■ Problem to solve ■
Go through the listing and write out each line exactly.

*-*-*

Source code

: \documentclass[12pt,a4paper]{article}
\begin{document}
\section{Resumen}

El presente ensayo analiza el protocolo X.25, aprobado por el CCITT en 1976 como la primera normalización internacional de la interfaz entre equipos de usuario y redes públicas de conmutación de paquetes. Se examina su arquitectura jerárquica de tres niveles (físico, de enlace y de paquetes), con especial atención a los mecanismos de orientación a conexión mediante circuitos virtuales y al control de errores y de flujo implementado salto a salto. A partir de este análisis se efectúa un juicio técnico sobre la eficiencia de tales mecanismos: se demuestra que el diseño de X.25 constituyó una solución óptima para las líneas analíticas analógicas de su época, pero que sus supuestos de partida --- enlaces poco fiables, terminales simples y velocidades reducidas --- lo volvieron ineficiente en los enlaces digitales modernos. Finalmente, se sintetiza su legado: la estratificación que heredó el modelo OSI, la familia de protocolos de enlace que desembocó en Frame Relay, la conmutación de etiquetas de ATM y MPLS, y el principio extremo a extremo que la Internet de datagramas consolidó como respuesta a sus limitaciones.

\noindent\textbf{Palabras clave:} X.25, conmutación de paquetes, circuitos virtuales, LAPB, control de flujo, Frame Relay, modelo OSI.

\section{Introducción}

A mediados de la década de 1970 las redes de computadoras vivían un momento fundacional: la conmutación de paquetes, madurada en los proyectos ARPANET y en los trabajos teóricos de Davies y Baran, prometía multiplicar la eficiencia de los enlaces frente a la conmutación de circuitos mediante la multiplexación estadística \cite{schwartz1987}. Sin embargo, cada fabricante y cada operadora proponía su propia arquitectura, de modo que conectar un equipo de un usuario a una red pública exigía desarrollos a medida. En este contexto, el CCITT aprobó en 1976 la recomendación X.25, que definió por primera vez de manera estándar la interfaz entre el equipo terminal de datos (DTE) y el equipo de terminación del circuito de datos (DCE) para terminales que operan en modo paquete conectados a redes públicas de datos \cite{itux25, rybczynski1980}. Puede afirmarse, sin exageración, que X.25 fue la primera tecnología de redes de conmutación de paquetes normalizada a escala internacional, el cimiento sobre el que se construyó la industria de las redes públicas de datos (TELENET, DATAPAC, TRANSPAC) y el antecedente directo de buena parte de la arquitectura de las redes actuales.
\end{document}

*-*-*

■ Answer section ■
Source code

: \documentclass[12pt,a4paper]{article}
\begin{document}
\section{Resumen}

El presente ensayo analiza el protocolo X.25, aprobado por el CCITT en 1976 como la primera normalización internacional de la interfaz entre equipos de usuario y redes públicas de conmutación de paquetes. Se examina su arquitectura jerárquica de tres niveles (físico, de enlace y de paquetes), con especial atención a los mecanismos de orientación a conexión mediante circuitos virtuales y al control de errores y de flujo implementado salto a salto. A partir de este análisis se efectúa un juicio técnico sobre la eficiencia de tales mecanismos: se demuestra que el diseño de X.25 constituyó una solución óptima para las líneas analíticas analógicas de su época, pero que sus supuestos de partida --- enlaces poco fiables, terminales simples y velocidades reducidas --- lo volvieron ineficiente en los enlaces digitales modernos. Finalmente, se sintetiza su legado: la estratificación que heredó el modelo OSI, la familia de protocolos de enlace que desembocó en Frame Relay, la conmutación de etiquetas de ATM y MPLS, y el principio extremo a extremo que la Internet de datagramas consolidó como respuesta a sus limitaciones.

\noindent\textbf{Palabras clave:} X.25, conmutación de paquetes, circuitos virtuales, LAPB, control de flujo, Frame Relay, modelo OSI.

\section{Introducción}

A mediados de la década de 1970 las redes de computadoras vivían un momento fundacional: la conmutación de paquetes, madurada en los proyectos ARPANET y en los trabajos teóricos de Davies y Baran, prometía multiplicar la eficiencia de los enlaces frente a la conmutación de circuitos mediante la multiplexación estadística \cite{schwartz1987}. Sin embargo, cada fabricante y cada operadora proponía su propia arquitectura, de modo que conectar un equipo de un usuario a una red pública exigía desarrollos a medida. En este contexto, el CCITT aprobó en 1976 la recomendación X.25, que definió por primera vez de manera estándar la interfaz entre el equipo terminal de datos (DTE) y el equipo de terminación del circuito de datos (DCE) para terminales que operan en modo paquete conectados a redes públicas de datos \cite{itux25, rybczynski1980}. Puede afirmarse, sin exageración, que X.25 fue la primera tecnología de redes de conmutación de paquetes normalizada a escala internacional, el cimiento sobre el que se construyó la industria de las redes públicas de datos (TELENET, DATAPAC, TRANSPAC) y el antecedente directo de buena parte de la arquitectura de las redes actuales.
\end{document}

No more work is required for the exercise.